Yes, she admitted, they had a joint bank account. Rod was away so much they had had to. Wexford asked her if he might see some recent bank statements.
She hunched herself, arms wrapping her thin body, right hand on left shoulder, left hand with the ugly showy rings on right. It was a habitual gesture with her which a psychiatrist might have said began as a way of protecting herself from assault. She had the green trousers on and a knitted jumper, its shoulders sprinkled with fallen hairs and dandruff.
“How often does your bank send you statements?”
“It’s been once a month lately.” Her eyes strayed to the silent but tumultuous screen.
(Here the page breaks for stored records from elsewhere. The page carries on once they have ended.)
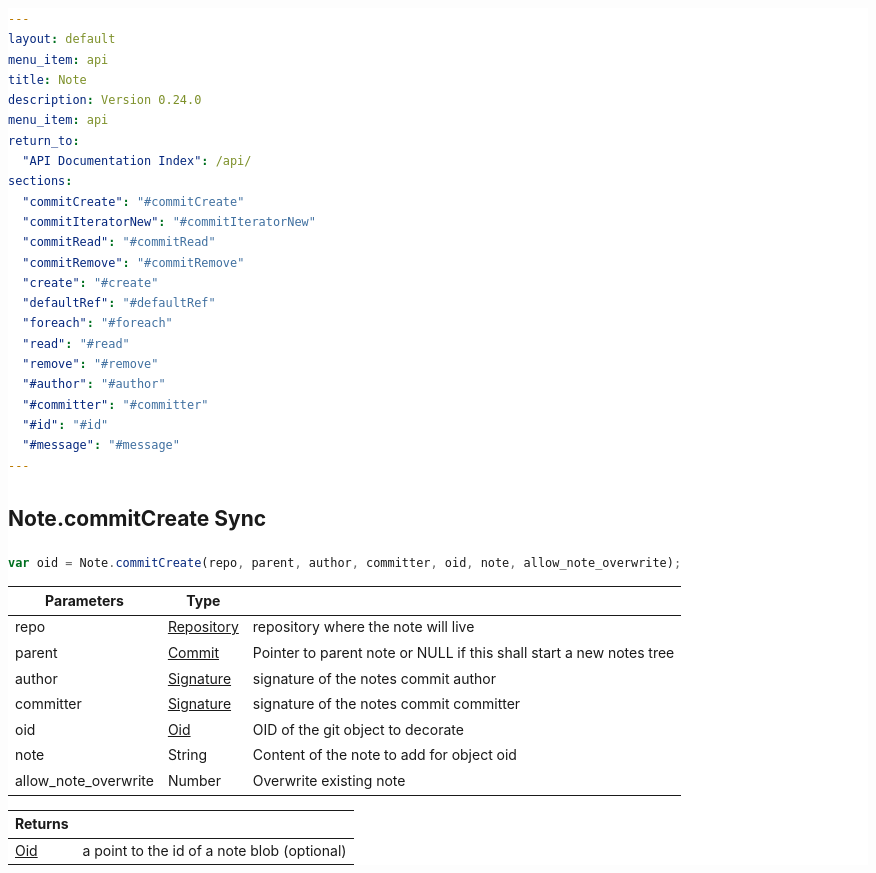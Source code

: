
 ```yaml
---
layout: default
menu_item: api
title: Note
description: Version 0.24.0
menu_item: api
return_to:
  "API Documentation Index": /api/
sections:
  "commitCreate": "#commitCreate"
  "commitIteratorNew": "#commitIteratorNew"
  "commitRead": "#commitRead"
  "commitRemove": "#commitRemove"
  "create": "#create"
  "defaultRef": "#defaultRef"
  "foreach": "#foreach"
  "read": "#read"
  "remove": "#remove"
  "#author": "#author"
  "#committer": "#committer"
  "#id": "#id"
  "#message": "#message"
---
```


## <a name="commitCreate"></a><span>Note.</span>commitCreate <span class="tags"><span class="sync">Sync</span></span>

```js
var oid = Note.commitCreate(repo, parent, author, committer, oid, note, allow_note_overwrite);
```

| Parameters | Type |   |
| --- | --- | --- |
| repo | [Repository](/api/repository/) | repository where the note will live |
| parent | [Commit](/api/commit/) | Pointer to parent note or NULL if this shall start a new notes tree |
| author | [Signature](/api/signature/) | signature of the notes commit author |
| committer | [Signature](/api/signature/) | signature of the notes commit committer |
| oid | [Oid](/api/oid/) | OID of the git object to decorate |
| note | String | Content of the note to add for object oid |
| allow_note_overwrite | Number | Overwrite existing note |

| Returns |  |
| --- | --- |
| [Oid](/api/oid/) | a point to the id of a note blob (optional) |
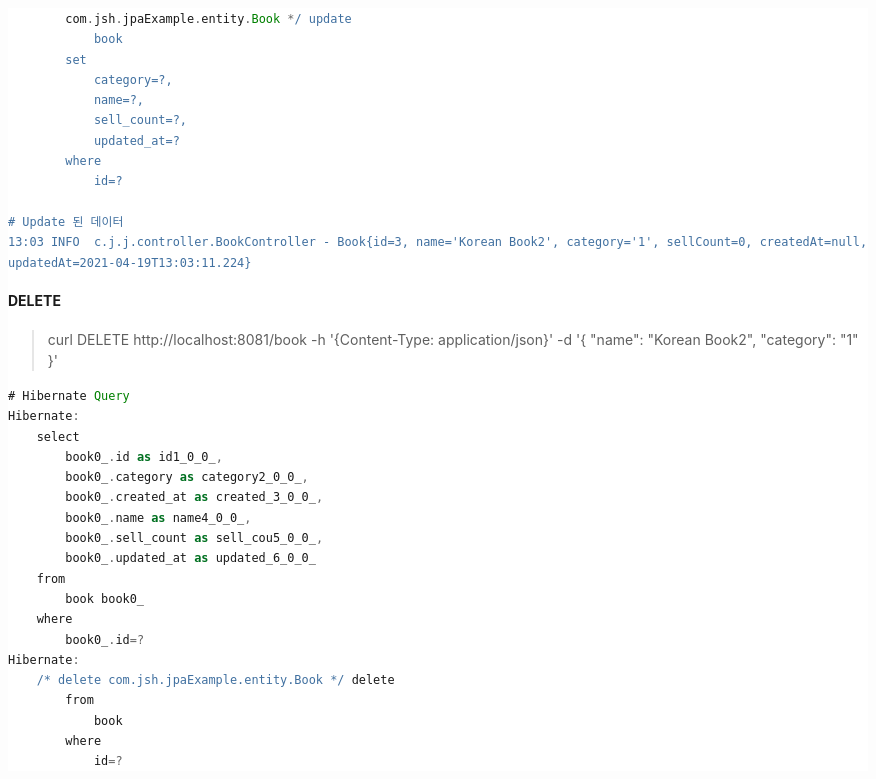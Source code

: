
 ```groovy
        com.jsh.jpaExample.entity.Book */ update
            book 
        set
            category=?,
            name=?,
            sell_count=?,
            updated_at=? 
        where
            id=?

# Update 된 데이터                    
13:03 INFO  c.j.j.controller.BookController - Book{id=3, name='Korean Book2', category='1', sellCount=0, createdAt=null, updatedAt=2021-04-19T13:03:11.224}
```

#### DELETE
> curl DELETE http://localhost:8081/book -h '{Content-Type: application/json}' -d '{
"name": "Korean Book2",
"category": "1"
}'

```groovy
# Hibernate Query
Hibernate: 
    select
        book0_.id as id1_0_0_,
        book0_.category as category2_0_0_,
        book0_.created_at as created_3_0_0_,
        book0_.name as name4_0_0_,
        book0_.sell_count as sell_cou5_0_0_,
        book0_.updated_at as updated_6_0_0_ 
    from
        book book0_ 
    where
        book0_.id=?
Hibernate: 
    /* delete com.jsh.jpaExample.entity.Book */ delete 
        from
            book 
        where
            id=?
```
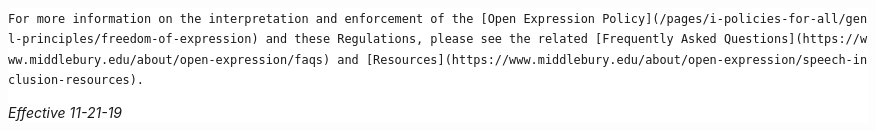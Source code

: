     For more information on the interpretation and enforcement of the [Open Expression Policy](/pages/i-policies-for-all/genl-principles/freedom-of-expression) and these Regulations, please see the related [Frequently Asked Questions](https://www.middlebury.edu/about/open-expression/faqs) and [Resources](https://www.middlebury.edu/about/open-expression/speech-inclusion-resources).

_Effective 11-21-19_
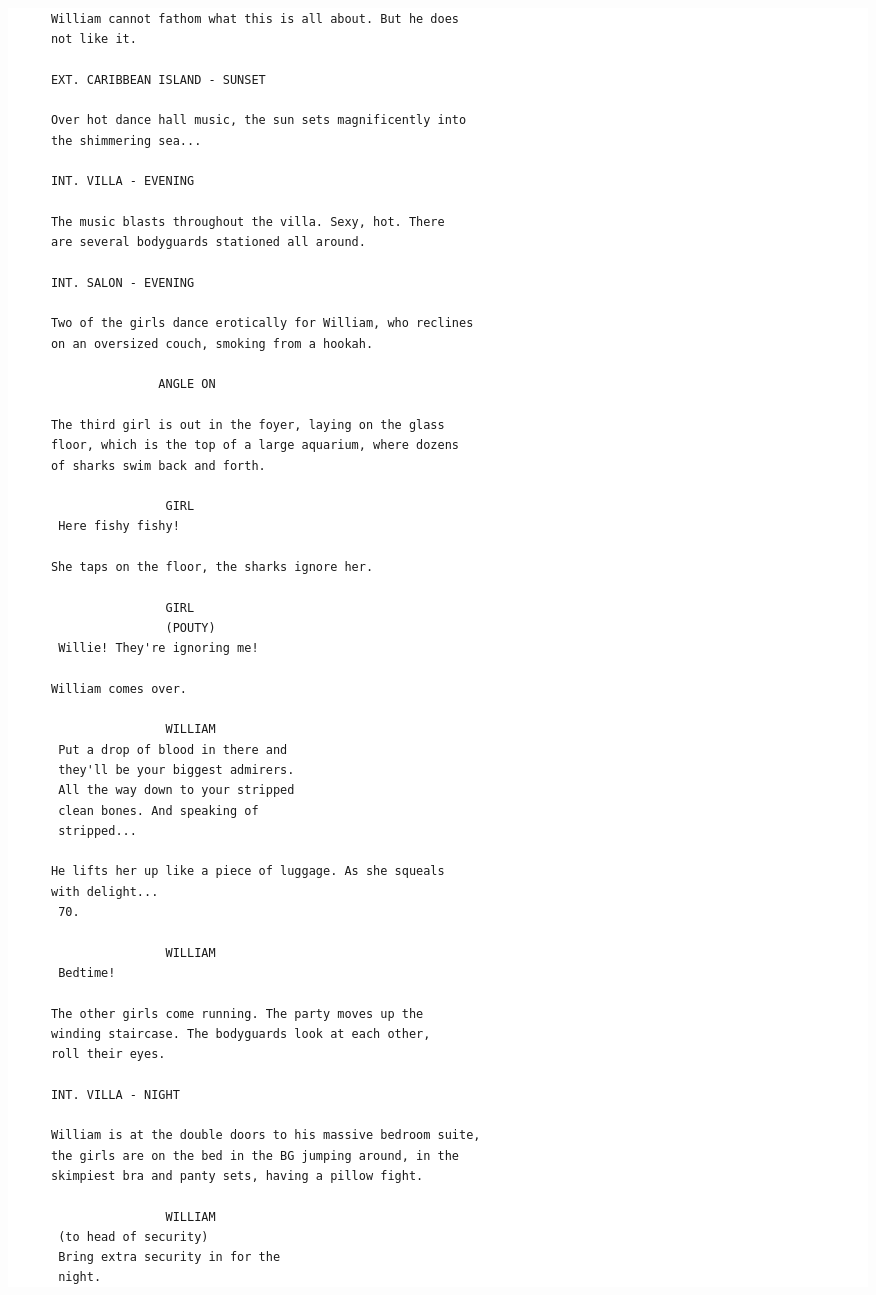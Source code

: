           William cannot fathom what this is all about. But he does
          not like it.
                         
          EXT. CARIBBEAN ISLAND - SUNSET
                         
          Over hot dance hall music, the sun sets magnificently into
          the shimmering sea...
                         
          INT. VILLA - EVENING
                         
          The music blasts throughout the villa. Sexy, hot. There
          are several bodyguards stationed all around.
                         
          INT. SALON - EVENING
                         
          Two of the girls dance erotically for William, who reclines
          on an oversized couch, smoking from a hookah.
                         
                         ANGLE ON
                         
          The third girl is out in the foyer, laying on the glass
          floor, which is the top of a large aquarium, where dozens
          of sharks swim back and forth.
                         
                          GIRL
           Here fishy fishy!
                         
          She taps on the floor, the sharks ignore her.
                         
                          GIRL
                          (POUTY)
           Willie! They're ignoring me!
                         
          William comes over.
                         
                          WILLIAM
           Put a drop of blood in there and
           they'll be your biggest admirers.
           All the way down to your stripped
           clean bones. And speaking of
           stripped...
                         
          He lifts her up like a piece of luggage. As she squeals
          with delight...
           70.
                         
                          WILLIAM
           Bedtime!
                         
          The other girls come running. The party moves up the
          winding staircase. The bodyguards look at each other,
          roll their eyes.
                         
          INT. VILLA - NIGHT
                         
          William is at the double doors to his massive bedroom suite,
          the girls are on the bed in the BG jumping around, in the
          skimpiest bra and panty sets, having a pillow fight.
                         
                          WILLIAM
           (to head of security)
           Bring extra security in for the
           night.
                         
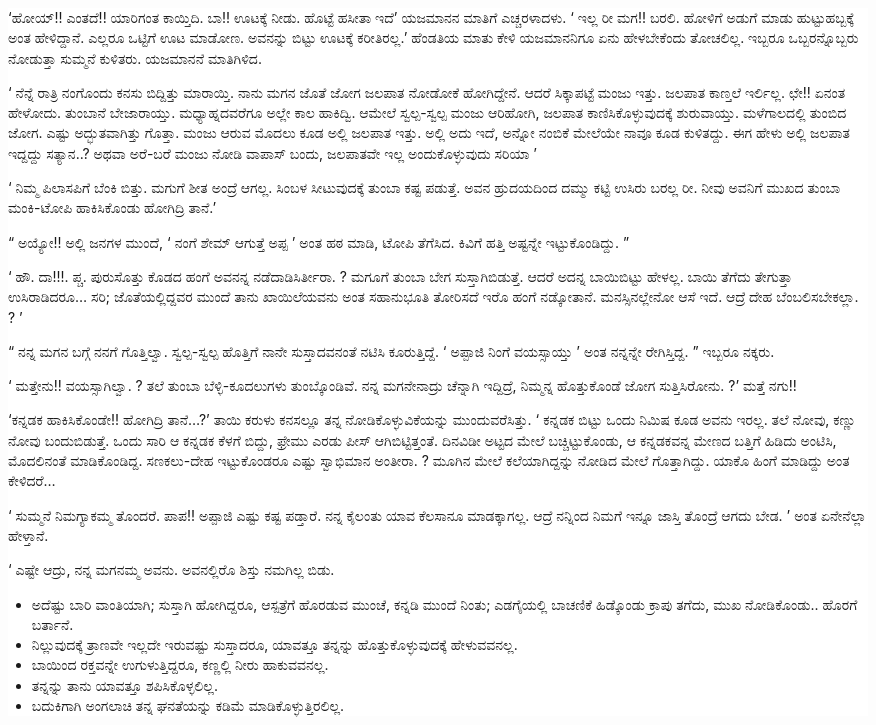 ‘ಹೋಯ್!! ಎಂತದೆ!! ಯಾರಿಗಂತ ಕಾಯ್ತಿದಿ. ಬಾ!! ಊಟಕ್ಕೆ ನೀಡು. ಹೊಟ್ಟೆ ಹಸೀತಾ ಇದೆ’
ಯಜಮಾನನ ಮಾತಿಗೆ ಎಚ್ಚರಳಾದಳು. ‘ ಇಲ್ಲ ರೀ ಮಗ!! ಬರಲಿ. ಹೋಳಿಗೆ ಅಡುಗೆ ಮಾಡು
ಹುಟ್ಟುಹಬ್ಬಕ್ಕೆ ಅಂತ ಹೇಳಿದ್ದಾನೆ. ಎಲ್ಲರೂ ಒಟ್ಟಿಗೆ ಊಟ ಮಾಡೋಣ. ಅವನನ್ನು ಬಿಟ್ಟು
ಊಟಕ್ಕೆ ಕರೀತಿರಲ್ಲ.’ ಹೆಂಡತಿಯ ಮಾತು ಕೇಳಿ ಯಜಮಾನನಿಗೂ ಏನು ಹೇಳಬೇಕೆಂದು ತೋಚಲಿಲ್ಲ.
ಇಬ್ಬರೂ ಒಬ್ಬರನ್ನೊಬ್ಬರು ನೋಡುತ್ತಾ ಸುಮ್ಮನೆ ಕುಳಿತರು. ಯಜಮಾನನೆ ಮಾತಿಗಿಳಿದ.

‘ ನೆನ್ನೆ ರಾತ್ರಿ ನಂಗೊಂದು ಕನಸು ಬಿದ್ದಿತ್ತು ಮಾರಾಯ್ತಿ. ನಾನು ಮಗನ ಜೊತೆ ಜೋಗ
ಜಲಪಾತ ನೋಡೋಕೆ ಹೋಗಿದ್ದೇನೆ. ಆದರೆ ಸಿಕ್ಕಾಪಟ್ಟೆ ಮಂಜು ಇತ್ತು. ಜಲಪಾತ ಕಾಣ್ತಲೆ
ಇರ್ಲಿಲ್ಲ. ಛೇ!! ಏನಂತ ಹೇಳೋದು. ತುಂಬಾನೆ ಬೇಜಾರಾಯ್ತು. ಮಧ್ಯಾಹ್ನದವರೆಗೂ ಅಲ್ಲೇ ಕಾಲ
ಹಾಕಿದ್ವಿ. ಆಮೇಲೆ ಸ್ವಲ್ಪ-ಸ್ವಲ್ಪ ಮಂಜು ಆರಿಹೋಗಿ, ಜಲಪಾತ ಕಾಣಿಸಿಕೊಳ್ಳುವುದಕ್ಕೆ
ಶುರುವಾಯ್ತು. ಮಳೆಗಾಲದಲ್ಲಿ ತುಂಬಿದ ಜೋಗ. ಎಷ್ಟು ಅದ್ಭುತವಾಗಿತ್ತು ಗೊತ್ತಾ. ಮಂಜು
ಆರುವ ಮೊದಲು ಕೂಡ ಅಲ್ಲಿ ಜಲಪಾತ ಇತ್ತು. ಅಲ್ಲಿ ಅದು ಇದೆ, ಅನ್ನೋ ನಂಬಿಕೆ ಮೇಲೆಯೇ
ನಾವೂ ಕೂಡ ಕುಳಿತದ್ದು. ಈಗ ಹೇಳು ಅಲ್ಲಿ ಜಲಪಾತ ಇದ್ದದ್ದು ಸತ್ಯಾನ..? ಅಥವಾ ಅರೆ-ಬರೆ
ಮಂಜು ನೋಡಿ ವಾಪಾಸ್ ಬಂದು, ಜಲಪಾತವೇ ಇಲ್ಲ ಅಂದುಕೊಳ್ಳುವುದು ಸರಿಯಾ ’

‘ ನಿಮ್ಮ ಪಿಲಾಸಪಿಗೆ ಬೆಂಕಿ ಬಿತ್ತು. ಮಗುಗೆ ಶೀತ ಅಂದ್ರೆ ಆಗಲ್ಲ. ಸಿಂಬಳ
ಸೀಟುವುದಕ್ಕೆ ತುಂಬಾ ಕಷ್ಟ ಪಡುತ್ತೆ. ಅವನ ಹ್ರುದಯದಿಂದ ದಮ್ಮು ಕಟ್ಟಿ ಉಸಿರು ಬರಲ್ಲ
ರೀ. ನೀವು ಅವನಿಗೆ ಮುಖದ ತುಂಬಾ ಮಂಕಿ-ಟೋಪಿ ಹಾಕಿಸಿಕೊಂಡು ಹೋಗಿದ್ರಿ ತಾನೆ.’

“ ಅಯ್ಯೋ!! ಅಲ್ಲಿ ಜನಗಳ ಮುಂದೆ, ‘ ನಂಗೆ ಶೇಮ್ ಆಗುತ್ತೆ ಅಪ್ಪ ’ ಅಂತ ಹಠ ಮಾಡಿ, ಟೋಪಿ
ತೆಗೆಸಿದ. ಕಿವಿಗೆ ಹತ್ತಿ ಅಷ್ಟನ್ನೇ ಇಟ್ಟುಕೊಂಡಿದ್ದು. ”

‘ ಹೌ. ದಾ!!!. ಪ್ಚ. ಪುರುಸೊತ್ತು ಕೊಡದ ಹಂಗೆ ಅವನನ್ನ ನಡೆದಾಡಿಸಿರ್ತೀರಾ. ? ಮಗೂಗೆ
ತುಂಬಾ ಬೇಗ ಸುಸ್ತಾಗಿಬಿಡುತ್ತೆ. ಆದರೆ ಅದನ್ನ ಬಾಯಿಬಿಟ್ಟು ಹೇಳಲ್ಲ. ಬಾಯಿ ತೆಗೆದು
ತೇಗುತ್ತಾ ಉಸಿರಾಡಿದರೂ… ಸರಿ; ಜೊತೆಯಲ್ಲಿದ್ದವರ ಮುಂದೆ ತಾನು ಖಾಯಿಲೆಯವನು ಅಂತ
ಸಹಾನುಭೂತಿ ತೋರಿಸದೆ ಇರೊ ಹಂಗೆ ನಡ್ಕೋತಾನೆ. ಮನಸ್ಸಿನಲ್ಲೇನೋ ಆಸೆ ಇದೆ. ಆದ್ರೆ ದೇಹ
ಬೆಂಬಲಿಸಬೇಕಲ್ಲಾ. ? ’

“ ನನ್ನ ಮಗನ ಬಗ್ಗೆ ನನಗೆ ಗೊತ್ತಿಲ್ವಾ. ಸ್ವಲ್ಪ-ಸ್ವಲ್ಪ ಹೊತ್ತಿಗೆ ನಾನೇ
ಸುಸ್ತಾದವನಂತೆ ನಟಿಸಿ ಕೂರುತ್ತಿದ್ದೆ. ‘ ಅಪ್ಪಾಜಿ ನಿಂಗೆ ವಯಸ್ಸಾಯ್ತು ’ ಅಂತ
ನನ್ನನ್ನೇ ರೇಗಿಸ್ತಿದ್ದ. ” ಇಬ್ಬರೂ ನಕ್ಕರು.

‘ ಮತ್ತೇನು!! ವಯಸ್ಸಾಗಿಲ್ವಾ. ? ತಲೆ ತುಂಬಾ ಬೆಳ್ಳಿ-ಕೂದಲುಗಳು ತುಂಬ್ಕೊಂಡಿವೆ. ನನ್ನ
ಮಗನೇನಾದ್ರು ಚೆನ್ನಾಗಿ ಇದ್ದಿದ್ರೆ, ನಿಮ್ಮನ್ನ ಹೊತ್ತುಕೊಂಡೆ ಜೋಗ ಸುತ್ತಿಸಿರೋನು.
?’
 ಮತ್ತೆ ನಗು!!

‘ಕನ್ನಡಕ ಹಾಕಿಸಿಕೊಂಡೇ!! ಹೋಗಿದ್ರಿ ತಾನೆ…?’ ತಾಯಿ ಕರುಳು ಕನಸಲ್ಲೂ ತನ್ನ
ನೋಡಿಕೊಳ್ಳುವಿಕೆಯನ್ನು ಮುಂದುವರೆಸಿತ್ತು. ‘ ಕನ್ನಡಕ ಬಿಟ್ಟು ಒಂದು ನಿಮಿಷ ಕೂಡ ಅವನು
ಇರಲ್ಲ. ತಲೆ ನೋವು, ಕಣ್ಣು ನೋವು ಬಂದುಬಿಡುತ್ತೆ. ಒಂದು ಸಾರಿ ಆ ಕನ್ನಡಕ ಕೆಳಗೆ
ಬಿದ್ದು, ಫ್ರೇಮು ಎರಡು ಪೀಸ್ ಆಗಿಬಿಟ್ಟಿತ್ತಂತೆ. ದಿನವಿಡೀ ಅಟ್ಟದ ಮೇಲೆ
ಬಚ್ಚಿಟ್ಟುಕೊಂಡು, ಆ ಕನ್ನಡಕವನ್ನ ಮೇಣದ ಬತ್ತಿಗೆ ಹಿಡಿದು ಅಂಟಿಸಿ, ಮೊದಲಿನಂತೆ
ಮಾಡಿಕೊಂಡಿದ್ದ. ಸಣಕಲು-ದೇಹ ಇಟ್ಟುಕೊಂಡರೂ ಎಷ್ಟು ಸ್ವಾಭಿಮಾನ ಅಂತೀರಾ. ? ಮೂಗಿನ ಮೇಲೆ
ಕಲೆಯಾಗಿದ್ದನ್ನು ನೋಡಿದ ಮೇಲೆ ಗೊತ್ತಾಗಿದ್ದು. ಯಾಕೊ ಹಿಂಗೆ ಮಾಡಿದ್ದು ಅಂತ ಕೇಳಿದರೆ…

‘ ಸುಮ್ಮನೆ ನಿಮಗ್ಯಾಕಮ್ಮ ತೊಂದರೆ. ಪಾಪ!! ಅಪ್ಪಾಜಿ ಎಷ್ಟು ಕಷ್ಟ ಪಡ್ತಾರೆ. ನನ್ನ
ಕೈಲಂತು ಯಾವ ಕೆಲಸಾನೂ ಮಾಡಕ್ಕಾಗಲ್ಲ. ಆದ್ರೆ ನನ್ನಿಂದ ನಿಮಗೆ ಇನ್ನೂ ಜಾಸ್ತಿ ತೊಂದ್ರೆ
ಆಗದು ಬೇಡ. ’ ಅಂತ ಏನೇನೆಲ್ಲಾ ಹೇಳ್ತಾನೆ.

‘ ಎಷ್ಟೇ ಆದ್ರು, ನನ್ನ ಮಗನಮ್ಮ ಅವನು. ಅವನಲ್ಲಿರೊ ಶಿಸ್ತು ನಮಗಿಲ್ಲ ಬಿಡು.

-   ಅದೆಷ್ಟು ಬಾರಿ ವಾಂತಿಯಾಗಿ; ಸುಸ್ತಾಗಿ ಹೋಗಿದ್ದರೂ, ಆಸ್ಪತ್ರೆಗೆ ಹೊರಡುವ ಮುಂಚೆ,
    ಕನ್ನಡಿ ಮುಂದೆ ನಿಂತು; ಎಡಗೈಯಲ್ಲಿ ಬಾಚಣಿಕೆ ಹಿಡ್ಕೊಂಡು ಕ್ರಾಪು ತಗೆದು, ಮುಖ
    ನೋಡಿಕೊಂಡು.. ಹೊರಗೆ ಬರ್ತಾನೆ.
-   ನಿಲ್ಲುವುದಕ್ಕೆ ತ್ರಾಣವೇ ಇಲ್ಲದೇ ಇರುವಷ್ಟು ಸುಸ್ತಾದರೂ, ಯಾವತ್ತೂ ತನ್ನನ್ನು
    ಹೊತ್ತುಕೊಳ್ಳುವುದಕ್ಕೆ ಹೇಳುವವನಲ್ಲ.
-   ಬಾಯಿಂದ ರಕ್ತವನ್ನೇ ಉಗುಳುತ್ತಿದ್ದರೂ, ಕಣ್ಣಲ್ಲಿ ನೀರು ಹಾಕುವವನಲ್ಲ.
-   ತನ್ನನ್ನು ತಾನು ಯಾವತ್ತೂ ಶಪಿಸಿಕೊಳ್ಳಲಿಲ್ಲ.
-   ಬದುಕಿಗಾಗಿ ಅಂಗಲಾಚಿ ತನ್ನ ಘನತೆಯನ್ನು ಕಡಿಮೆ ಮಾಡಿಕೊಳ್ಳುತ್ತಿರಲಿಲ್ಲ.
A contestant had fallen into the mashed potato. “They made a mistake over something and Rod complained, so they started sending statements once a month.”
Dr. Crocker had told Wexford of a recent visit to one of his patients, a woman ill with bronchitis. The television had been on in her bedroom, all her six children sitting there watching it. When he tried to examine her she had protested angrily at his request that the set be turned off.
“I pull the plug out now without a by-your-leave,” said the doctor. “If the TV’s on or their video I don’t ask any more, I pull out the plug.”
Wexford would have liked to do that. He would have done it if he had had just a fraction more evidence for disquiet over Rodney Williams. It was curious that Joy, who had come close to pestering Dora for his attention, was now making it plain she didn’t want him there.